# EXERCISE DESCRIPTION
Every line with the word "categories" in it should be extracted from the data that follows.

# PROVIDED INFORMATION
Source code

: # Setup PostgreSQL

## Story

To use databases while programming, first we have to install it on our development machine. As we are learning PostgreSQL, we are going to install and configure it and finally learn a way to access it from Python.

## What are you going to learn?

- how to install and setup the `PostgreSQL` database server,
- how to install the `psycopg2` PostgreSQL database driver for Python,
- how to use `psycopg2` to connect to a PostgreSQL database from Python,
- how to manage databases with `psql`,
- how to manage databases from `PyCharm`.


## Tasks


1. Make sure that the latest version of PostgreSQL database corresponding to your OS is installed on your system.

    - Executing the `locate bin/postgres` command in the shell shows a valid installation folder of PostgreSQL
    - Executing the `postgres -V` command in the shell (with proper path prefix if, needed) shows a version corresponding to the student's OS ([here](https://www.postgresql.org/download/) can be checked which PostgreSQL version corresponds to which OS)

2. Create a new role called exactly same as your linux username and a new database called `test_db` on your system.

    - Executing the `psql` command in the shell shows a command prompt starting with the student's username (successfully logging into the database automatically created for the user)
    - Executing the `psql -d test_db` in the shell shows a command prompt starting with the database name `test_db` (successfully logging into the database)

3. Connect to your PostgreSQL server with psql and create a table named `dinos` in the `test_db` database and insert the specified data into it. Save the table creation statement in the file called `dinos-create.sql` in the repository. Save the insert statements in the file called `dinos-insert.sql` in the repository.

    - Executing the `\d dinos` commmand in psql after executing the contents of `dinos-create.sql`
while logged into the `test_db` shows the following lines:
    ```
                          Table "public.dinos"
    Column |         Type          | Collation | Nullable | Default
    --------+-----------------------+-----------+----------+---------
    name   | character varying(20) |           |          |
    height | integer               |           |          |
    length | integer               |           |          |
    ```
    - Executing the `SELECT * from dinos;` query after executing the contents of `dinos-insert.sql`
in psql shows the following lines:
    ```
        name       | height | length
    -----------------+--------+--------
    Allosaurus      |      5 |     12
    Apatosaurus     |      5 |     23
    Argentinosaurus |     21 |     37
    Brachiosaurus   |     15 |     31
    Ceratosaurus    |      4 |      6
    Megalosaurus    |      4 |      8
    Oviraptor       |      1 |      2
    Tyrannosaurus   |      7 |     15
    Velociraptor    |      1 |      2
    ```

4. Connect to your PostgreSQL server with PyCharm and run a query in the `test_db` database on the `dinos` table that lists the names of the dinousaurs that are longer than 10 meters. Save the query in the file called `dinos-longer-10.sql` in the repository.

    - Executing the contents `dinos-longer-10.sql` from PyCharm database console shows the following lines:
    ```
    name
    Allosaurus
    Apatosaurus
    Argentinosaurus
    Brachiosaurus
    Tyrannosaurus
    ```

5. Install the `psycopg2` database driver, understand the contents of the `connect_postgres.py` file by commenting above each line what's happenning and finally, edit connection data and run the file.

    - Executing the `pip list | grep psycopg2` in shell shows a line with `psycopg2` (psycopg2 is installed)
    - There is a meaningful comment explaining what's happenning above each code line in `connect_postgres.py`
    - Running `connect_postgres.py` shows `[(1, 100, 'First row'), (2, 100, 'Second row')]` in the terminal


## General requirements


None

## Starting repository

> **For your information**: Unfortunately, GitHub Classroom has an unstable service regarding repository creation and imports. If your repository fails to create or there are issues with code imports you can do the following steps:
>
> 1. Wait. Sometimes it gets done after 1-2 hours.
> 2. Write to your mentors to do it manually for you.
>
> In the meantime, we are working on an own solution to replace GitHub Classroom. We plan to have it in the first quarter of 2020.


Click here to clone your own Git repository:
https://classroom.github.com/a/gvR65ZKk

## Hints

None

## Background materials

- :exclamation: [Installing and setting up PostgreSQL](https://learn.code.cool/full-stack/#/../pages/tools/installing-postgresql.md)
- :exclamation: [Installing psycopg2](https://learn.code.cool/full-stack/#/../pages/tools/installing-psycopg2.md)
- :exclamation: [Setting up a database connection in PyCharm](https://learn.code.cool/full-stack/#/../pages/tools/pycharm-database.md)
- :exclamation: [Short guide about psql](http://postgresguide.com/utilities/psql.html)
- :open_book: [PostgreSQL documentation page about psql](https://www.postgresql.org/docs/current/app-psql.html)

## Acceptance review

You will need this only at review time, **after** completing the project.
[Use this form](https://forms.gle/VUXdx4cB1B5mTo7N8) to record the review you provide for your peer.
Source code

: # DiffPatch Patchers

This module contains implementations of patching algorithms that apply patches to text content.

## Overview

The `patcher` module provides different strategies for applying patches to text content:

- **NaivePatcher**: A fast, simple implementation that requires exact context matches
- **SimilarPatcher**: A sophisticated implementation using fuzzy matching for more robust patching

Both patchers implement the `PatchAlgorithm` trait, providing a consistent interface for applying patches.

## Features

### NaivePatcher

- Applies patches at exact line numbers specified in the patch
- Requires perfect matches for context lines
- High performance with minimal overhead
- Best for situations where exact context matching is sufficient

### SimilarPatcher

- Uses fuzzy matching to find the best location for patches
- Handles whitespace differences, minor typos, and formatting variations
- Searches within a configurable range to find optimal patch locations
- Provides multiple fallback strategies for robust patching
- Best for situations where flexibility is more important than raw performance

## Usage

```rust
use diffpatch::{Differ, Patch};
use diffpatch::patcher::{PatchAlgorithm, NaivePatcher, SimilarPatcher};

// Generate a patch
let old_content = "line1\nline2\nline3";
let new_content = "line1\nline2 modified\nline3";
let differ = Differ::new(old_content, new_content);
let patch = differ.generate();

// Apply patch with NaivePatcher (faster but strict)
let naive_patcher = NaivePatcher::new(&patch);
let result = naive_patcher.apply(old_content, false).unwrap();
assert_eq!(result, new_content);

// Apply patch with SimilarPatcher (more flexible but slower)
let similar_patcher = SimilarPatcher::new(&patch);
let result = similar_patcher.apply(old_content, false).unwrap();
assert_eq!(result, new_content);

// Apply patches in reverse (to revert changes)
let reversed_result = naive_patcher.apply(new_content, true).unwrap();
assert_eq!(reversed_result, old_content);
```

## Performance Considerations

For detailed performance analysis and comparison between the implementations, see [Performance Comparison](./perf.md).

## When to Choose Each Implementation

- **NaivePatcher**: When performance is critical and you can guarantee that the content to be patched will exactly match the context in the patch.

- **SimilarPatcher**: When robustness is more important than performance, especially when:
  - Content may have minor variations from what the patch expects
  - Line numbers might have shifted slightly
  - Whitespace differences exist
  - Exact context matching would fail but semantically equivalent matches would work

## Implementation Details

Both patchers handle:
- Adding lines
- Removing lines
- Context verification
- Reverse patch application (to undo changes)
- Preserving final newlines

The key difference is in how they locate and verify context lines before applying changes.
==
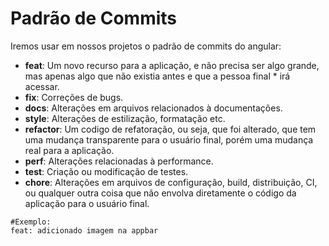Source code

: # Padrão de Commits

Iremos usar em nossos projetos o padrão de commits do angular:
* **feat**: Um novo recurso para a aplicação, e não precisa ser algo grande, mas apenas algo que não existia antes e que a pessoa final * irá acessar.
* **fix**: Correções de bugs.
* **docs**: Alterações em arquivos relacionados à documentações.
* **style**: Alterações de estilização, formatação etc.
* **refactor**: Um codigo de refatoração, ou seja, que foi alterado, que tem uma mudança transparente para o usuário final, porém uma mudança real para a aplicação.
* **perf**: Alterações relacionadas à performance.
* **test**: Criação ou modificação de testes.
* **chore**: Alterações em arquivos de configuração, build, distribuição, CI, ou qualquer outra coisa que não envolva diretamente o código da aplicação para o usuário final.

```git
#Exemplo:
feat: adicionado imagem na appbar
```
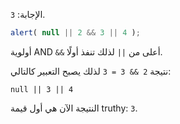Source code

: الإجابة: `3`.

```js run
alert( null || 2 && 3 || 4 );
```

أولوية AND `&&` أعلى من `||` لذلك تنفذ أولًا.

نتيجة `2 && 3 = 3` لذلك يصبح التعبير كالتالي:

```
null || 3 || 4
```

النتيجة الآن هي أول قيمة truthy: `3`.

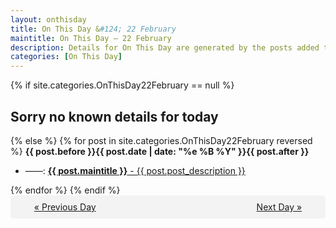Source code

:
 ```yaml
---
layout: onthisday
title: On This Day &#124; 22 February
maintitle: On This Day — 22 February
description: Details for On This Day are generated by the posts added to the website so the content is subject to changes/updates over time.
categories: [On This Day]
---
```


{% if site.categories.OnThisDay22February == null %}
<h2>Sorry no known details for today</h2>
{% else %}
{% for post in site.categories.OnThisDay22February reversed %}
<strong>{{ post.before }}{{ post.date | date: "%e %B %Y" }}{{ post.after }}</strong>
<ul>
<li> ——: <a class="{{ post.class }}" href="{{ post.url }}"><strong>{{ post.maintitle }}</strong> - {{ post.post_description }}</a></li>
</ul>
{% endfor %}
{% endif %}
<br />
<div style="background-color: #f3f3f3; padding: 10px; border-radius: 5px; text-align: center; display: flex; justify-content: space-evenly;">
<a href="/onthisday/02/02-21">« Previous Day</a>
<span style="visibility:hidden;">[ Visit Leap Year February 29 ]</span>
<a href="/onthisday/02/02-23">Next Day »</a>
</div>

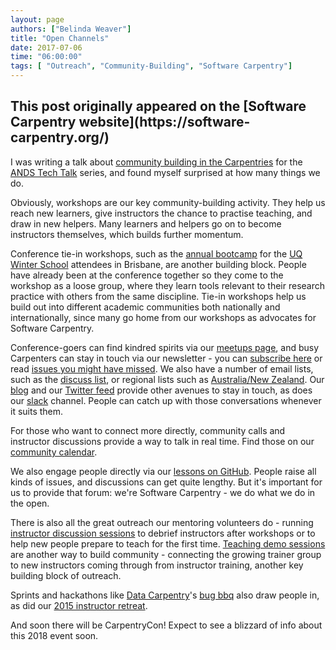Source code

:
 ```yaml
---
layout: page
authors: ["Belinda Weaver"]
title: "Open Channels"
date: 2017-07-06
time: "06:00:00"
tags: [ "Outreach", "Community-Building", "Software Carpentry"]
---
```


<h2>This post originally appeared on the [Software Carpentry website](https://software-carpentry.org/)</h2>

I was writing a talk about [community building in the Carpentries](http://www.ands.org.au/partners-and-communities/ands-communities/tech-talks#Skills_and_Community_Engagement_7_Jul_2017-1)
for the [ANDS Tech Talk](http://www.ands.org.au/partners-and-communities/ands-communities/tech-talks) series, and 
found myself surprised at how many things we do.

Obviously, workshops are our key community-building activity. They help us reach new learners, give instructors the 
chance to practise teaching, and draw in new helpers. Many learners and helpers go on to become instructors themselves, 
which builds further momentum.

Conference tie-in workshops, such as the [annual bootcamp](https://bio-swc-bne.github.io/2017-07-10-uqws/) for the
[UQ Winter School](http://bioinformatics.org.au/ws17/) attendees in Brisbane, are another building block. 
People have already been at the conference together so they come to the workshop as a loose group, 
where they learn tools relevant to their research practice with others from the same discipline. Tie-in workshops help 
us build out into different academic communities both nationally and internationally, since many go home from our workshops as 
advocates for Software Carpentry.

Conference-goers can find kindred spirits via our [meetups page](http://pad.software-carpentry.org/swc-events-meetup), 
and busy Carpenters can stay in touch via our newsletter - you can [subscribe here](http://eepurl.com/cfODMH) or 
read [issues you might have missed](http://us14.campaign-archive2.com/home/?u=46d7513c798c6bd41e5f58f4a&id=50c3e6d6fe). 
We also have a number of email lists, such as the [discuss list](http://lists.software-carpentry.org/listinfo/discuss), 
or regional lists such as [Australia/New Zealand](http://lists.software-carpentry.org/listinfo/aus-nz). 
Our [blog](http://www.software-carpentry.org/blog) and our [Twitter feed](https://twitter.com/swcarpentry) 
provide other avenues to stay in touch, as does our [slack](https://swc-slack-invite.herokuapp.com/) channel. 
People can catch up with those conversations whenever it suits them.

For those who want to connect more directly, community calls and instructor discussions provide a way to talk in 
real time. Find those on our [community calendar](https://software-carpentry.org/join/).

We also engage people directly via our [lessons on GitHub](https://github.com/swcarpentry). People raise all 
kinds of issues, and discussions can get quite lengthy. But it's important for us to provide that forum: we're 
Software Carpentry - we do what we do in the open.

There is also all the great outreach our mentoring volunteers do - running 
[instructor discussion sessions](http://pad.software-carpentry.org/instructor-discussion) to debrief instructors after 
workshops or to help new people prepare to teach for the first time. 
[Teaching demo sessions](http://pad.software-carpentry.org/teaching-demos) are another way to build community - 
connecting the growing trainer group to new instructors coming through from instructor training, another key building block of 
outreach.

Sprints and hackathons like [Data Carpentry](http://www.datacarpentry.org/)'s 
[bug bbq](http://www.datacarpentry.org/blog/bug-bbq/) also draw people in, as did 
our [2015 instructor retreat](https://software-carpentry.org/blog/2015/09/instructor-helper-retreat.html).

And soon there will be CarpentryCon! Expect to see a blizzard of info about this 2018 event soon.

# RESULT OF THIS EXERCISE
categories: [On This Day]
{% if site.categories.OnThisDay22February == null %}
{% for post in site.categories.OnThisDay22February reversed %}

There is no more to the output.